By Brett A. Sokolow, J.D., ATIXA Advisory Board

A senior administrator at one of our client college campuses is a 77-year-old man. We’ve received several complaints over the last couple of years because he tends to call all of the women who report to him by the reportedly sexist nickname “honey.” When we’ve engaged him about it, he claims it is a term of endearment because honey is sweet and so are the women who work for him. Explaining basic sexism to a near octogenarian can be challenging, and his typical defense is that he tends to also call all his male reports “bud,” which is true. We suspect the nicknaming has become more common as his memory for specific names has become duller, but he won’t acknowledge that. So, we have more than a few women who want to be able to work without a diminishing nickname, no complaints from male reports, and a respondent who insists that an innocuous nickname isn’t sexual harassment when he doesn’t mean anything by it. He insists that “honey” can only be sexist if the context is sexist, and his use of it is not. I suppose there is an argument for that, given that my wife and I call each other honey. I even had an Aunt Honey. So, the name or nickname isn’t inherently anything. As usual, context matters.

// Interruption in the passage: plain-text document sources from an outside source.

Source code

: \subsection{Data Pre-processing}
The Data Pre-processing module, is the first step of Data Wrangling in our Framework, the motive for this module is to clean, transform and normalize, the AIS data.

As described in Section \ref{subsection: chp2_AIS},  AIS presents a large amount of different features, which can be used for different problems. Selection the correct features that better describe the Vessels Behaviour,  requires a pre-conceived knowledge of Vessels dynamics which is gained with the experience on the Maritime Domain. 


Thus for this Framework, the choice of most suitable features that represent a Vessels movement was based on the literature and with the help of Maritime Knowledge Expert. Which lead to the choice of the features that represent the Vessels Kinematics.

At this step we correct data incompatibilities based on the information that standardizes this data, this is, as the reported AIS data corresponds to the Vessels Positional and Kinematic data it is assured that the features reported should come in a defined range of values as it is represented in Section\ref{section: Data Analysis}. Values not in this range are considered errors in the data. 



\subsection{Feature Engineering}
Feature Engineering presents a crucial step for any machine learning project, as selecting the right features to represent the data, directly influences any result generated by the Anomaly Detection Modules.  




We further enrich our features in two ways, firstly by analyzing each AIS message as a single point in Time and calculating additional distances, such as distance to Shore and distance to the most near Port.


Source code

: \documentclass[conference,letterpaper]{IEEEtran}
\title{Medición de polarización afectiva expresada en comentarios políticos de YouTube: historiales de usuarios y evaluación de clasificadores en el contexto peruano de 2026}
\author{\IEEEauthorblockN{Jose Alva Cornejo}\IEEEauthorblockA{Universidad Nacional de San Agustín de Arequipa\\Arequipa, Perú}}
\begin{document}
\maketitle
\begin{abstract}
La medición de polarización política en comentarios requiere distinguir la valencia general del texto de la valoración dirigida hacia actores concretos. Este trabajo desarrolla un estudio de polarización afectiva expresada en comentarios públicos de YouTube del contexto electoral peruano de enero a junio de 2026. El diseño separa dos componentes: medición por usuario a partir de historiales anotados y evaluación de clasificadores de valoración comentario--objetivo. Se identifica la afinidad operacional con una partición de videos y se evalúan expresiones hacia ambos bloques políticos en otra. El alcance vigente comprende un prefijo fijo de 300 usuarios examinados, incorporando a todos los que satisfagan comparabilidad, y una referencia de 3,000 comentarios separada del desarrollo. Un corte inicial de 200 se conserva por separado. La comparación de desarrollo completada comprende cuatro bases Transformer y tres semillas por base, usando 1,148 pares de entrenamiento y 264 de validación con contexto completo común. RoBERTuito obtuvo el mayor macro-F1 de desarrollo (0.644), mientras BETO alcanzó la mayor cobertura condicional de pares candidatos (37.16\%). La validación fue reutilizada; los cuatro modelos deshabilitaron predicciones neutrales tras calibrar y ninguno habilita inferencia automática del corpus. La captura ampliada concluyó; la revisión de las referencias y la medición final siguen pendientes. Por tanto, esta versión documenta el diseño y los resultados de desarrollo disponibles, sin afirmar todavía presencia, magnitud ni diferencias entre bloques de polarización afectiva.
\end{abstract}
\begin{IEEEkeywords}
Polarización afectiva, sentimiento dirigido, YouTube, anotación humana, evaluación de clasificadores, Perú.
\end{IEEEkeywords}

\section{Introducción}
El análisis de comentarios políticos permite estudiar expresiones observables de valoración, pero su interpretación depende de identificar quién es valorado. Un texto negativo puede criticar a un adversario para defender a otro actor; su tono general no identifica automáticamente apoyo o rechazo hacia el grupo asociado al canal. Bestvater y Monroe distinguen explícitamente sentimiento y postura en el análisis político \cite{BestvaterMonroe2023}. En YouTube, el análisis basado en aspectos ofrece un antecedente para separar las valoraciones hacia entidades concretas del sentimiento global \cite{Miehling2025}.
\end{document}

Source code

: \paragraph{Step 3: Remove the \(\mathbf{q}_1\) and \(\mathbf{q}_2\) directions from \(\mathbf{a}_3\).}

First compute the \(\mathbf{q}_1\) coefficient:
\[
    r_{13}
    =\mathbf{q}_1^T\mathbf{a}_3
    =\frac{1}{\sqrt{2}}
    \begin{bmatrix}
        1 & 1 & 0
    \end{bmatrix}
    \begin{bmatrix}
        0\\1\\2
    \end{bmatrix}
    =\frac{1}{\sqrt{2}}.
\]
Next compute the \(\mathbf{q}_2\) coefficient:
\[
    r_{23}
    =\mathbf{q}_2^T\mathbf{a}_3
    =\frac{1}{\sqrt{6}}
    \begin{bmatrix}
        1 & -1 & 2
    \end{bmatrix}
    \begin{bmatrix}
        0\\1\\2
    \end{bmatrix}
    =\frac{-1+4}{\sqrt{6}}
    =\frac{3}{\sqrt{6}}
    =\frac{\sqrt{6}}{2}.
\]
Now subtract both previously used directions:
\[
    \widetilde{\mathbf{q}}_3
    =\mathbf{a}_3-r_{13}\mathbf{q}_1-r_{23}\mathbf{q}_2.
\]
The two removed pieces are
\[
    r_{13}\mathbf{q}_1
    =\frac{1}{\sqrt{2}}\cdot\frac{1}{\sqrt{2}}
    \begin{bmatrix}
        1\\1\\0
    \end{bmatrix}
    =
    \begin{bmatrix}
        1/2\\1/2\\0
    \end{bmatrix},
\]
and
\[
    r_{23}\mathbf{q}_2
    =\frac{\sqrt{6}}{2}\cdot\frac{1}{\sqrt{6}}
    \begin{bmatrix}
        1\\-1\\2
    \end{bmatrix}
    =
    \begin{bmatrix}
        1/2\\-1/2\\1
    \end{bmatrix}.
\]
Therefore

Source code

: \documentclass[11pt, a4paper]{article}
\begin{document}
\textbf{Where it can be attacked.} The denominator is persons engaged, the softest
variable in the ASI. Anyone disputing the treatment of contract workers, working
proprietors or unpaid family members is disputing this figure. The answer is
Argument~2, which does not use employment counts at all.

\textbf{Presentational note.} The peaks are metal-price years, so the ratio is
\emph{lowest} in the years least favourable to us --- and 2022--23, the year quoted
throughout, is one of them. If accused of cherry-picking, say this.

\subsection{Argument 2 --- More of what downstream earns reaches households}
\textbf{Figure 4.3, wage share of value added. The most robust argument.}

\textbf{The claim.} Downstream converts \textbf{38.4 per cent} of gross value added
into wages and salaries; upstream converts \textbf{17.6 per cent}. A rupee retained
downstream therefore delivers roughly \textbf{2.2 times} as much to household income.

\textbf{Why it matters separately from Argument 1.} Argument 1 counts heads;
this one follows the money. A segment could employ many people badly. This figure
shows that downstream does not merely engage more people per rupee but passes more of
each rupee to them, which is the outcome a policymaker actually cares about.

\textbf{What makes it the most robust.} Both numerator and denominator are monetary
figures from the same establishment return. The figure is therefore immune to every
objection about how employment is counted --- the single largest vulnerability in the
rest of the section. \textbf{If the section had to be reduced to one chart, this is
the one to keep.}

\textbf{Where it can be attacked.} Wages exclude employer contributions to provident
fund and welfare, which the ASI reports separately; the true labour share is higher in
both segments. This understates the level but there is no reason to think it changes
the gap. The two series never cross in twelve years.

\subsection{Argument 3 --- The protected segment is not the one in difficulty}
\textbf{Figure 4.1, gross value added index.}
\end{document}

Having looked into it informally, it doesn’t seem like his sexist terms translate into sexist practices. Women are promoted, supported, mentored, fairly compensated, and generally well-respected within his division. So, is his conduct enough to support the sexual harassment charge that some of the women hope the university will bring against him? Bizarrely, I guess it depends on what party is in office in Washington, D.C. Under the previous administration’s rules, the answer is no. Under the current administration’s proposed rule, the answer is likely yes. But why should the definition of what constitutes sexual harassment blow with political winds? Shouldn’t it be a fixed legal principle, rather than a malleable, interpretive standard? Why is this even debatable?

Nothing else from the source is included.